In an earlier order, Judge Teefey named a Richmond attorney as the receiver, at the request of the wastewater authority. , which had filed a lawsuit on Sept. 21st seeking such an appointment. South Central is a regional agency of which the cities of Colonial Heights and Petersburg and the counties of Chesterfield, Dinwiddie, and Prince George are members. It provides wastewater treatment for all five localities at its facility on Pocahontas Island in Petersburg: the authority’s lawsuit claimed that Petersburg officials were using residents’ utility payments to cover the city’s other costs instead of using them to reimburse the authority for its services. As the largest user of the authority’s services, the city also provides the largest share of its funds. The authority said Petersburg “has failed to pay for any wastewater services provided after May of 2016.” According to court documents, the authority claims the city was already falling behind on its payments as long ago as 2011. Not mentioned in the city’s court filing: A bond default would almost certainly result in another downgrade in Petersburg’s bond rating. Credit-rating agency Standard & Poor’s already cut its rating on the city’s debt by three notches in August, to BB from BBB, with a “negative outlook.” Petersburg’s previous BBB rating is the lowest rating considered “investment grade” by bond buyers, according to the American Association of Individual Investors. The new BB rating is “low grade” and “somewhat speculative,” according to the association. Anything lower would generally be considered “junk” status.
Tax Attacks? Atlantic City Mayor Don Guardian has warned New Jersey that a municipal tax hike would be “devastating,” writing in response to New Jersey Local Government Services Director Tim Cunningham, who had imposed a deadline of today for the city to submit a new budget—critical in his demand that the current proposed budget does not seek tax increases—and asks for too much state aid.

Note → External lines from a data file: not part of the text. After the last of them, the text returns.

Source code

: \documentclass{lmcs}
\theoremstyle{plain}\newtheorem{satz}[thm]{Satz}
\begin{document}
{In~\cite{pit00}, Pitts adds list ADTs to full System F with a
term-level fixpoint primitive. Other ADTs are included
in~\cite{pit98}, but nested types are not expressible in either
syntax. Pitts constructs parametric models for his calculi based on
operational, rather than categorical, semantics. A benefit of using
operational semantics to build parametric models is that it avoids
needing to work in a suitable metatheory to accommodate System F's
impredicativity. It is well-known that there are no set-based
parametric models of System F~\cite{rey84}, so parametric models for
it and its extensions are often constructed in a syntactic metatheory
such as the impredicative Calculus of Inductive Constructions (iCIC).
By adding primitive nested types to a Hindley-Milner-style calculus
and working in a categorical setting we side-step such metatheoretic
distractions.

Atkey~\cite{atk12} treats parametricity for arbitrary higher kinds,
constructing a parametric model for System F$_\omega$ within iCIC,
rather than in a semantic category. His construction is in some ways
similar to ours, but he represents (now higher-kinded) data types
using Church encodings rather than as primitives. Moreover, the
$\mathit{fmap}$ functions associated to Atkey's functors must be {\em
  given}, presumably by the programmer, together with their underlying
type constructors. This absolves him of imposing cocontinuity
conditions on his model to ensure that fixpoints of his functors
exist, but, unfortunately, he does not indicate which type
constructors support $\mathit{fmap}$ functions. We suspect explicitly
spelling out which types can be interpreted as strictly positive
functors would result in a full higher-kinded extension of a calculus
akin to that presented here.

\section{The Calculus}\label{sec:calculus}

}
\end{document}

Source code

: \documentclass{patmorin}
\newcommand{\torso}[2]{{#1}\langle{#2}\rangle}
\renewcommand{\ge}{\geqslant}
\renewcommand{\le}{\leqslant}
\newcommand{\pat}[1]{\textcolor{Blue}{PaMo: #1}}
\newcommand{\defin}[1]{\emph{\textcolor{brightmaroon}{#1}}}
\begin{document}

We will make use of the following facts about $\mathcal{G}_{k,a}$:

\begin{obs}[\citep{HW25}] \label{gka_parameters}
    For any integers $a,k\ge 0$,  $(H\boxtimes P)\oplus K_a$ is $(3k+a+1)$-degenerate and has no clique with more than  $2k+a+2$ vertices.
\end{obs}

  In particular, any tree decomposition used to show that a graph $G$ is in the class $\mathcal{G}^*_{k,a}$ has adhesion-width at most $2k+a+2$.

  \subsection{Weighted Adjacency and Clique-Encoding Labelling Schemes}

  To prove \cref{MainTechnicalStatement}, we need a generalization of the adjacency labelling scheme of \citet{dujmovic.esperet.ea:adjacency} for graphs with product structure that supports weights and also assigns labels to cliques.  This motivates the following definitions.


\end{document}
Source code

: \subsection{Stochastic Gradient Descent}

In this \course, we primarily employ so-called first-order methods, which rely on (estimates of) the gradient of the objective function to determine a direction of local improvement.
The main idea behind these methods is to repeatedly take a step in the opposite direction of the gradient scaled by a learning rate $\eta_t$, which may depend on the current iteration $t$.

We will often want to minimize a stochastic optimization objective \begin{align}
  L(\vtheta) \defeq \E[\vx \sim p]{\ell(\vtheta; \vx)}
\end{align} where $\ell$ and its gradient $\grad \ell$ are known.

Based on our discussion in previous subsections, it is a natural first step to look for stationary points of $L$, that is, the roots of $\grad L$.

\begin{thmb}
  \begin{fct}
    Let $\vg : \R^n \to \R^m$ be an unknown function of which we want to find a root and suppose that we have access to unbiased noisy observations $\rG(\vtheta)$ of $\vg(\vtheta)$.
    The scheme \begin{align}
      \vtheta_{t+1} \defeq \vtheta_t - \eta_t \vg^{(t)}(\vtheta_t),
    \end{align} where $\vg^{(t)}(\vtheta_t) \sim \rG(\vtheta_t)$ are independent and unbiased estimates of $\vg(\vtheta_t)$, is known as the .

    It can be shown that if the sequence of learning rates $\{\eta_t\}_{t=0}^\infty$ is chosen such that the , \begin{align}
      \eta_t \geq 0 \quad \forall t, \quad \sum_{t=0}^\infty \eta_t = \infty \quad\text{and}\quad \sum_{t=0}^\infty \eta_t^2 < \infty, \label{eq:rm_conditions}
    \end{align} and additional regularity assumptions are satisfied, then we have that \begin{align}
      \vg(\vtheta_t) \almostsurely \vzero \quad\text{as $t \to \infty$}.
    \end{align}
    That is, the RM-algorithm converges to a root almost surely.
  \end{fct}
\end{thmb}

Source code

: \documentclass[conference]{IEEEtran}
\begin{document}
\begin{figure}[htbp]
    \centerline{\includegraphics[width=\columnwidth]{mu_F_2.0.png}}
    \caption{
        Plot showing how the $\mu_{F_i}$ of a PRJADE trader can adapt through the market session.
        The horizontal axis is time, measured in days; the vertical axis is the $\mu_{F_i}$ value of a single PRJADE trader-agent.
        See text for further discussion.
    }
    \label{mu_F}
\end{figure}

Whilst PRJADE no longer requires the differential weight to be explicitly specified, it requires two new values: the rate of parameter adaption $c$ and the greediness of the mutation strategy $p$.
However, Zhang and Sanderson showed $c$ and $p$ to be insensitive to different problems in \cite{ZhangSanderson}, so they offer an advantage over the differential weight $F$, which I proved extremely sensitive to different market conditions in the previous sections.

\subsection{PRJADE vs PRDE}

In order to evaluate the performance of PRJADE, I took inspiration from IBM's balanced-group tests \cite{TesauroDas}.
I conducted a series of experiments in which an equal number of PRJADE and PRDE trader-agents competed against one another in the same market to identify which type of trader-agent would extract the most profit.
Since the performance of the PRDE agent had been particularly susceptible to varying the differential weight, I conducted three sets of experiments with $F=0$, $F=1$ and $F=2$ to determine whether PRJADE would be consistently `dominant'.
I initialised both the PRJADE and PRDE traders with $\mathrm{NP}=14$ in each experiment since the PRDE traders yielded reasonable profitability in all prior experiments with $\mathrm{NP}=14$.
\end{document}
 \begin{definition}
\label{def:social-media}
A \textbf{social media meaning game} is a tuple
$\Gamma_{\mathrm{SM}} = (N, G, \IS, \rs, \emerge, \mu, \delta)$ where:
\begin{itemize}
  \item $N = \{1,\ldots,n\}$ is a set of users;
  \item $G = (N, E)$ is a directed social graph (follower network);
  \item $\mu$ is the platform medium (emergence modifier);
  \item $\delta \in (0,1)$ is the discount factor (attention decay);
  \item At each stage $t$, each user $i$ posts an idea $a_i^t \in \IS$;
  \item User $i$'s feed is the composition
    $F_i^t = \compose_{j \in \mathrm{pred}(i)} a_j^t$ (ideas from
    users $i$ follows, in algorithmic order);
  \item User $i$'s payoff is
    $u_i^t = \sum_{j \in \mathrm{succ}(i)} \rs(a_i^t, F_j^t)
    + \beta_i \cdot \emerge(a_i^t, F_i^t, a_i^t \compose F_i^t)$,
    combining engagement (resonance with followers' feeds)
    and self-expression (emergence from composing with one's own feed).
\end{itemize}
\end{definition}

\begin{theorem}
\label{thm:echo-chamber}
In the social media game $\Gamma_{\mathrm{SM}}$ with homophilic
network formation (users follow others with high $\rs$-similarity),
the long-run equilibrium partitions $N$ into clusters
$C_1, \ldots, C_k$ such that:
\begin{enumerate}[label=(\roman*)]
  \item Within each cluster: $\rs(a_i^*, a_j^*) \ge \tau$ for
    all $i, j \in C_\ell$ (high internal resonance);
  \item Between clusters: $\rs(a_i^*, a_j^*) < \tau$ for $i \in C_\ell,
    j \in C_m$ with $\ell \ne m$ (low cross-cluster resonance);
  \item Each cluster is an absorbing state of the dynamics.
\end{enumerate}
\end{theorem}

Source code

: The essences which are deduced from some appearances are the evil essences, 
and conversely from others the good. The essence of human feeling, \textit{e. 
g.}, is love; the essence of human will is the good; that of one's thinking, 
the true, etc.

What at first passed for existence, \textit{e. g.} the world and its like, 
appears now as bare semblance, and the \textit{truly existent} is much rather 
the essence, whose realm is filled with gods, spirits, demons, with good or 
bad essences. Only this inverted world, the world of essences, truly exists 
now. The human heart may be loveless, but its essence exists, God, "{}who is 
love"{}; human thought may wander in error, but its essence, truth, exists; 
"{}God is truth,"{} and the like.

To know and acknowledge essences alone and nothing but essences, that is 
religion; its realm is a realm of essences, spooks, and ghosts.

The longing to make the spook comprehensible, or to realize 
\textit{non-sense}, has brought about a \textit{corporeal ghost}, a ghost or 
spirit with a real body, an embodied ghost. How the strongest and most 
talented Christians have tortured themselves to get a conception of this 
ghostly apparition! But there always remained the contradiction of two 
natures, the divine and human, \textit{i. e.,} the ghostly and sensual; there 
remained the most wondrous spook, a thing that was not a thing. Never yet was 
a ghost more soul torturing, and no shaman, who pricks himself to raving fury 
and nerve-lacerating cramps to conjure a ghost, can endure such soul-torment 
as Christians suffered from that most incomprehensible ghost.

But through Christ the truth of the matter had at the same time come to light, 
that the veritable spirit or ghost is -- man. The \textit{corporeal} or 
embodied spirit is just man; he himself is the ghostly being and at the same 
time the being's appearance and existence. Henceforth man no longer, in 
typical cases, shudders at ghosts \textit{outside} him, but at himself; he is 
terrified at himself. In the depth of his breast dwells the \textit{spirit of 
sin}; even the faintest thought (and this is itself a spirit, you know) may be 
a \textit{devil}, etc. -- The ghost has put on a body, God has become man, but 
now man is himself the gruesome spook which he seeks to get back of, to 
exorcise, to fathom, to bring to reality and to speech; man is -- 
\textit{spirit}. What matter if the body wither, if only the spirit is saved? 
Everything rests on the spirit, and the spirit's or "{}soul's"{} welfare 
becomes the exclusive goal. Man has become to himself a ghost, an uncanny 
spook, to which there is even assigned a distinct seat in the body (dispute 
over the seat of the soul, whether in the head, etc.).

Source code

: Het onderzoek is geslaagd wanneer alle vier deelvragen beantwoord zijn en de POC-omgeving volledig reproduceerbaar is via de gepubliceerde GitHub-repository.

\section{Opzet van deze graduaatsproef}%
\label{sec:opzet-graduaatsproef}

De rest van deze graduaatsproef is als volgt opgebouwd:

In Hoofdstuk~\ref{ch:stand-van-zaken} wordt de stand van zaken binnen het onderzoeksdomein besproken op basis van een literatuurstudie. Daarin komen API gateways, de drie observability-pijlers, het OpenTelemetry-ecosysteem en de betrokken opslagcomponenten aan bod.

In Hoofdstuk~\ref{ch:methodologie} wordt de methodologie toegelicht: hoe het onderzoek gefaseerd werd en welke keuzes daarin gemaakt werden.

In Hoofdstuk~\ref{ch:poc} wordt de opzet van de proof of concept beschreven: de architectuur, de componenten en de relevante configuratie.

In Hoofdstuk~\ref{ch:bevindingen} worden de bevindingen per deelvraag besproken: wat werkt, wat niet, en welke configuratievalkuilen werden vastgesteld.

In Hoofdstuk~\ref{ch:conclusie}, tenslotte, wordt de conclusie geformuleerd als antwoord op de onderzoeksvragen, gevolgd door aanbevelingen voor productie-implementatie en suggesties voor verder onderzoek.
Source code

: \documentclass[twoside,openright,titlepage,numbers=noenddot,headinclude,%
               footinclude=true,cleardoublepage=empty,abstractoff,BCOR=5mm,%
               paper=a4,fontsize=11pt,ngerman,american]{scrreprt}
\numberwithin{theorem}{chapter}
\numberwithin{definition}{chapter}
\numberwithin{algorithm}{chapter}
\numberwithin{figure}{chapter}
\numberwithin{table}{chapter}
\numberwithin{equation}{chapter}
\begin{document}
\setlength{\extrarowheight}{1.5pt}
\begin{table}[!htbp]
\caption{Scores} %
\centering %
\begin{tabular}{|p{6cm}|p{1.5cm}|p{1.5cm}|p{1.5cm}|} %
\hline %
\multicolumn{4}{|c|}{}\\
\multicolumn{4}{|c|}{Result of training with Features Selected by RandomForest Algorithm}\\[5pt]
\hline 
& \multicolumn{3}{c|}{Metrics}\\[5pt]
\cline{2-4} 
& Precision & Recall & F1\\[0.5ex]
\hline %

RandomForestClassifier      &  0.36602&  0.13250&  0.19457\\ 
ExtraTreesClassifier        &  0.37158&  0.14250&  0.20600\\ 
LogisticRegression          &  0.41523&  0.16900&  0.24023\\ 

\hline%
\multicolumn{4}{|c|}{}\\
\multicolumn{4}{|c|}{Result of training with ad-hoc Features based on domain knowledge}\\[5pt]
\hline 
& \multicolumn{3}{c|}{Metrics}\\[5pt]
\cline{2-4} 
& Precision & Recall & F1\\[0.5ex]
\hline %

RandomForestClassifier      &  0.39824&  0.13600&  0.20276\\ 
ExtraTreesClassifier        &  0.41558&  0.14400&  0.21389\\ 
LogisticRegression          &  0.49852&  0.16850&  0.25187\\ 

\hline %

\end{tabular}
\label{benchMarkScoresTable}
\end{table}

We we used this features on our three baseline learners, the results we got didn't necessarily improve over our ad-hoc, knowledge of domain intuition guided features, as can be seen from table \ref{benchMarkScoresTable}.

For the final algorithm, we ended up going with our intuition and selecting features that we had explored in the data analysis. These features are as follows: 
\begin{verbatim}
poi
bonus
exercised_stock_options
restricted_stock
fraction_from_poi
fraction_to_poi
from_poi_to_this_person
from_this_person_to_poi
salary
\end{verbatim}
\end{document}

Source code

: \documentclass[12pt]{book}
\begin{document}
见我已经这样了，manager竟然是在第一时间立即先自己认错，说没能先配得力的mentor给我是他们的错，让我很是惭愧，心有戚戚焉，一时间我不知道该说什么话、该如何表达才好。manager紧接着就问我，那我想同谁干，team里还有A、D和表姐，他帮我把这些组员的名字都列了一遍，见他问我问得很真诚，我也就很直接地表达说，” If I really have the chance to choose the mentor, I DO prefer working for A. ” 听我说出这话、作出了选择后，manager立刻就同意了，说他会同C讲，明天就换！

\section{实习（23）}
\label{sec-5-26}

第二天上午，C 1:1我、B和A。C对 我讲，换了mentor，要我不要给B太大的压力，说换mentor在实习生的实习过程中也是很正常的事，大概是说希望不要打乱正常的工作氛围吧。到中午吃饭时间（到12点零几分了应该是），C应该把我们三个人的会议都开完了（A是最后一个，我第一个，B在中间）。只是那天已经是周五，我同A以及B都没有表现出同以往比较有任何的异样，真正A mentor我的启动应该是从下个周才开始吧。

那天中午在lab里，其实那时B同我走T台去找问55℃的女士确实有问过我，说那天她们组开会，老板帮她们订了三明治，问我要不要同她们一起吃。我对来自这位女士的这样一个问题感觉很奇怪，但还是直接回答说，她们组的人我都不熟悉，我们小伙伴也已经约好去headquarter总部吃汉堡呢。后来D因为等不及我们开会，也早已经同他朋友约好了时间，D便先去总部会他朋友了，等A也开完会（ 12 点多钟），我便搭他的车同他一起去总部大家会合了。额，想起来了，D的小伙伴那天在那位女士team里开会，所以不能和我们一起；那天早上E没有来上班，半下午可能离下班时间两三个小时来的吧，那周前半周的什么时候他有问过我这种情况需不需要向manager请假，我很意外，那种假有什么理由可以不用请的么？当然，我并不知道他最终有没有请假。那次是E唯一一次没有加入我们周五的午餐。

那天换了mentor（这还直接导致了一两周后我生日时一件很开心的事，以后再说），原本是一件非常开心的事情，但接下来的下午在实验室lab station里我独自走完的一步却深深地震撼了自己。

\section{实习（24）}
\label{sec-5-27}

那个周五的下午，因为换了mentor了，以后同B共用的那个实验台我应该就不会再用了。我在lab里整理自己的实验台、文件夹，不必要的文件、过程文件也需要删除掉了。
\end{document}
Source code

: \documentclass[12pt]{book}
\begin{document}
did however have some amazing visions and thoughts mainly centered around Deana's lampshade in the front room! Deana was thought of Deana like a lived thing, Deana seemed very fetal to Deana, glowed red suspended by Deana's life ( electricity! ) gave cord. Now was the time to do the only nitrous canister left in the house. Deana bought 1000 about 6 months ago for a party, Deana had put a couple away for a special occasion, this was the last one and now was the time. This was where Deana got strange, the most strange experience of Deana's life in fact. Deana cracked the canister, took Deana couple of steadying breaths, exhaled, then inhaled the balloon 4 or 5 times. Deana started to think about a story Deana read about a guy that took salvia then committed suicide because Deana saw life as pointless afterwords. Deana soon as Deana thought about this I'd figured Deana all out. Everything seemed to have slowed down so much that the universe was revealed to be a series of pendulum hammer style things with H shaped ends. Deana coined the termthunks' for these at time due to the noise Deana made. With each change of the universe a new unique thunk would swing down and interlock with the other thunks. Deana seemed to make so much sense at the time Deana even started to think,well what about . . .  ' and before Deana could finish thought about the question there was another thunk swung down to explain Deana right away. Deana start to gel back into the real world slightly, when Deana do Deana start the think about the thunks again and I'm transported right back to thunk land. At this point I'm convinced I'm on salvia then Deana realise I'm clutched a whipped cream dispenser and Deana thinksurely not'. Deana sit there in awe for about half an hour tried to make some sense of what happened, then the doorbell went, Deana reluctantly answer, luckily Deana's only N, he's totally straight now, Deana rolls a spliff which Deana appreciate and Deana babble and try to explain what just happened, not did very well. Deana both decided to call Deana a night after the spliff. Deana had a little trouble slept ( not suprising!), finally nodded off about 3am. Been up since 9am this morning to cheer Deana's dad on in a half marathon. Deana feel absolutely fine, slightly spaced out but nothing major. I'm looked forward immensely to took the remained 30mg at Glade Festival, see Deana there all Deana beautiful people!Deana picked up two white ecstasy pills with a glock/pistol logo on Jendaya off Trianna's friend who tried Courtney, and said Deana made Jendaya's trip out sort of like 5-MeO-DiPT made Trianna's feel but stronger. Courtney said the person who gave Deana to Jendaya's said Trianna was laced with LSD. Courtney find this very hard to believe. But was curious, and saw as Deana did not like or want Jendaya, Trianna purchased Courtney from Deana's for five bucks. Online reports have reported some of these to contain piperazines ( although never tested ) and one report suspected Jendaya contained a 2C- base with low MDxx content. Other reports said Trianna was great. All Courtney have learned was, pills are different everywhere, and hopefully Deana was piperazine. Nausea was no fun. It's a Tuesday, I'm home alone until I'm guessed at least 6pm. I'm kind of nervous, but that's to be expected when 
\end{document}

In his response, the mayor wrote that city taxpayers had already been faced with a 50 percent tax increase over a two-year period, increases that “taxpayers should have had a decade to absorb…A tax-rate increase would have a devastating effect on the remaining residents and businesses of the city,” adding: “More importantly, it is not necessary.” Atlantic City introduced a $242 million budget in August—a budget down nearly 10 percent from FY2015, but one which assumed $106 million in state aid. The proposed budget counted on a $117 million tax levy, itself below last year’s $132 million—even though the municipal tax rate was constant, the city’s ratable base has continued to decline steeply from $20 billion in 2008 to about $6.6 billion today. (Atlantic City’s FY2016 estimated tax rate is $3.71 per $100 of assessed value, including municipal, county and school taxes.) For his part, Director Cunningham also criticized Atlantic City for requesting $37 million in state Transitional Aid, a figure which he called “far more than the Division has available to provide to the city or ever indicated that the city should expect to receive.” Director Cunningham noted he had responded to the city’s introduced budget in late August “outlining fundamental concerns,” but that, however, he had yet to receive a response. In addition to submitting an FY2016 budget, Atlantic City has until the first week of next month to draft a five-year fiscal-recovery plan if it is to avoid a state takeover.